Every now and again, the DBAs of the world meet with the developers of the world and try and bang some heads together…I already wrote a newsletter all about existence checks which has changed and evolved over the years and now I wish to investigate another age-old problem “Is Db2 there?”
Why?
First up, is “Why?” – Why would you want to know that? Well think about our wonderful agile world these days. The JAVA developers do not even know what Db2 *is* and so when they write/script/generate/get generated for them SQL (Delete whatever is not appropriate), they have no idea *where* the code will run. To be fair, they should not really need to…the idea these days is that your back end can be anywhere and on any hardware platform.
So, wouldn’t it be cool to be able to tell the application that the required database is “not currently available” – This is when the “Is Db2 there?” SQL question, and all of its problems, was born.
Problems
How to do this ?
How often to do this ?
Do you need to do this ?
Haven’t you got better things to do than this?
1 – How to do this
The
first problem was solved when a developer wrote this SQL:
SELECT * FROM SYSIBM.SYSDUMMY1
PREPAREd, OPENed, FETCHed it and CLOSEd it. Now remember, with dynamic SQL, everything must be in cursors so you really did have to define a cursor, open the cursor, fetch the cursor and, if you are being a good coder, close the cursor. If all of this was successful, then you “knew” that Db2 on z/OS was up and running and available for all your further SQL requests.
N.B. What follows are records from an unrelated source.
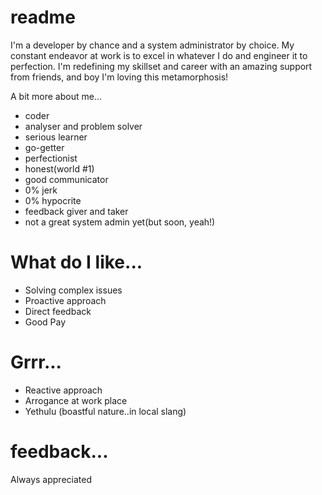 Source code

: # readme

I'm a developer by chance and a system administrator by choice. My constant endeavor at work is to excel in whatever I do and engineer it to perfection. I'm redefining my skillset and career with an amazing support from friends, and boy I'm loving this metamorphosis!

A bit more about me...
- coder
- analyser and problem solver
- serious learner
- go-getter
- perfectionist
- honest(world #1)
- good communicator
- 0% jerk
- 0% hypocrite
- feedback giver and taker
- not a great system admin yet(but soon, yeah!)

# What do I like...

- Solving complex issues
- Proactive approach
- Direct feedback
- Good Pay

# Grrr...

- Reactive approach
- Arrogance at work place
- Yethulu (boastful nature..in local slang)


# feedback...

Always appreciated


















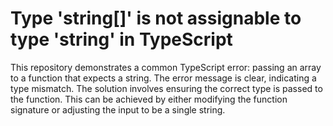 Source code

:# Type 'string[]' is not assignable to type 'string' in TypeScript

This repository demonstrates a common TypeScript error: passing an array to a function that expects a string.  The error message is clear, indicating a type mismatch. The solution involves ensuring the correct type is passed to the function.  This can be achieved by either modifying the function signature or adjusting the input to be a single string. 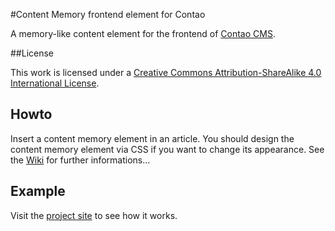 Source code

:#Content Memory frontend element for Contao

A memory-like content element for the frontend of [Contao CMS](https://contao.org).

##License

This work is licensed under a [Creative Commons Attribution-ShareAlike 4.0 International License](http://creativecommons.org/licenses/by-sa/4.0/).

## Howto

Insert a content memory element in an article. You should design the content memory element via CSS if you want to change its appearance. See the [Wiki](https://github.com/wangaz/contao-content-memory/wiki) for further informations…

## Example

Visit the [project site](http://wangaz.github.io/contao-content-memory/) to see how it works.
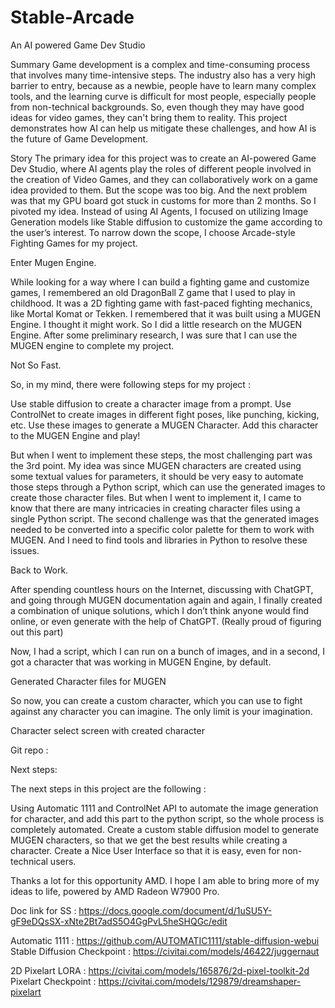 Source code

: # Stable-Arcade
An AI powered Game Dev Studio





Summary
Game development is a complex and time-consuming process that involves many time-intensive steps. The industry also has a very high barrier to entry, because as a newbie, people have to learn many complex tools, and the learning curve is difficult for most people, especially people from non-technical backgrounds. So, even though they may have good ideas for video games, they can't bring them to reality. This project demonstrates how AI can help us mitigate these challenges, and how AI is the future of Game Development.






Story
The primary idea for this project was to create an AI-powered Game Dev Studio, where AI agents play the roles of different people involved in the creation of Video Games, and they can collaboratively work on a game idea provided to them. But the scope was too big. And the next problem was that my GPU board got stuck in customs for more than 2 months. So I pivoted my idea. Instead of using AI Agents, I focused on utilizing Image Generation models like Stable diffusion to customize the game according to the user’s interest. To narrow down the scope, I choose Arcade-style Fighting Games for my project.



Enter Mugen Engine.

While looking for a way where I can build a fighting game and customize games, I remembered an old DragonBall Z game that I used to play in childhood. It was a 2D fighting game with fast-paced fighting mechanics, like Mortal Komat or Tekken. I remembered that it was built using a MUGEN Engine. I thought it might work. So I did a little research on the MUGEN Engine. After some preliminary research, I was sure that I can use the MUGEN engine to complete my project. 

Not So Fast. 

So, in my mind, there were following steps for my project : 

Use stable diffusion to create a character image from a prompt.
Use ControlNet to create images in different fight poses, like punching, kicking, etc.
Use these images to generate a MUGEN Character.
Add this character to the MUGEN Engine and play!

But when I went to implement these steps, the most challenging part was the 3rd point. 
My idea was since MUGEN characters are created using some textual values for parameters, it should be very easy to automate those steps through a Python script, which can use the generated images to create those character files. But when I went to implement it, I came to know that there are many intricacies in creating character files using a single Python script. The second challenge was that the generated images needed to be converted into a specific color palette for them to work with MUGEN. And I need to find tools and libraries in Python to resolve these issues. 

Back to Work.

After spending countless hours on the Internet, discussing with ChatGPT, and going through MUGEN documentation again and again, I finally created a combination of unique solutions, which I don’t think anyone would find online, or even generate with the help of ChatGPT. (Really proud of figuring out this part)

Now, I had a script, which I can run on a bunch of images, and in a second, I got a character that was working in MUGEN Engine, by default. 


Generated Character files for MUGEN

So now, you can create a custom character, which you can use to fight against any character you can imagine. The only limit is your imagination. 



Character select screen with created character

Git repo : 

Next steps:

The next steps in this project are the following : 

Using Automatic 1111 and ControlNet API to automate the image generation for character, and add this part to the python script, so the whole process is completely automated.
Create a custom stable diffusion model to generate MUGEN characters, so that we get the best results while creating a character.
Create a Nice User Interface so that it is easy, even for non-technical users.

Thanks a lot for this opportunity AMD. I hope I am able to bring more of my ideas to life, powered by AMD Radeon W7900 Pro. 

Doc link for SS : https://docs.google.com/document/d/1uSU5Y-gF9eDQsSX-xNte2Bt7adS5O4GgPvL5heSHQGc/edit


Automatic 1111 : https://github.com/AUTOMATIC1111/stable-diffusion-webui
Stable Diffusion Checkpoint : https://civitai.com/models/46422/juggernaut

2D Pixelart LORA : https://civitai.com/models/165876/2d-pixel-toolkit-2d
Pixelart Checkpoint : https://civitai.com/models/129879/dreamshaper-pixelart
This was ok when there was not so much dynamic SQL going on (Before DB2 V8), but naturally it started getting a bit out of hand very quickly.
The
SQL then changed a little bit to be:
SELECT COUNT(*) FROM SYSIBM.SYSDUMMY1
The
logic here was it could only return one row/value back and so made the network
traffic less. Naturally Db2 went off and counted the single row in that table
using a tablespace scan *every* time…
This slowly became a small, but very noticeable, overhead with 1,000,000’s of getpages against the smallest Db2 Catalog table ever invented…
Now
Terry Purcell and the optimizer crew came up with the PRUNED access plan in Db2
9:
PRUNED
Db2 does not generate an access path for the query because the query is guaranteed to qualify zero rows, such as the case of an always-false WHERE clause.
For
example:
WHERE 0 = 1
This happens when a “leg” of an SQL query cannot ever be true. In this case, the complete leg of the SQL query is thrown away. With this advance in optimizer logic the predicate:
WHERE 1 = 0
Actually became really useful, as it meant that the *entire* SQL was only run through the optimizer and the SQLCODE was set to +100 if doing a FETCH with the * style SQL or the value of your host variable was set to zero if using the COUNT(*) style. This meant that the getpages for SYSIBM.SYSDUMMY1 dropped down to zero – which is a very very good thing
IBM have been improving what PRUNED can do ever since, and Terry Purcell wrote
“Another benefit of column pruning is that it can provide extra table pruning opportunities. In Db2 10, an enhancement was delivered to prune outer join tables if no columns were required from that table and it was guaranteed that the table would not introduce duplicates. In Db2 12, this pruning enhancement is extended to outer joins to views/table expressions that are guaranteed not to return duplicates and no columns are required from the view/table expression.”
2 – How often to do this?
How long is a piece of string? The problem is that when you do the “Is Db2 there?” test at the start of a long conversational transaction, it could well be that Db2 has disappeared at the end…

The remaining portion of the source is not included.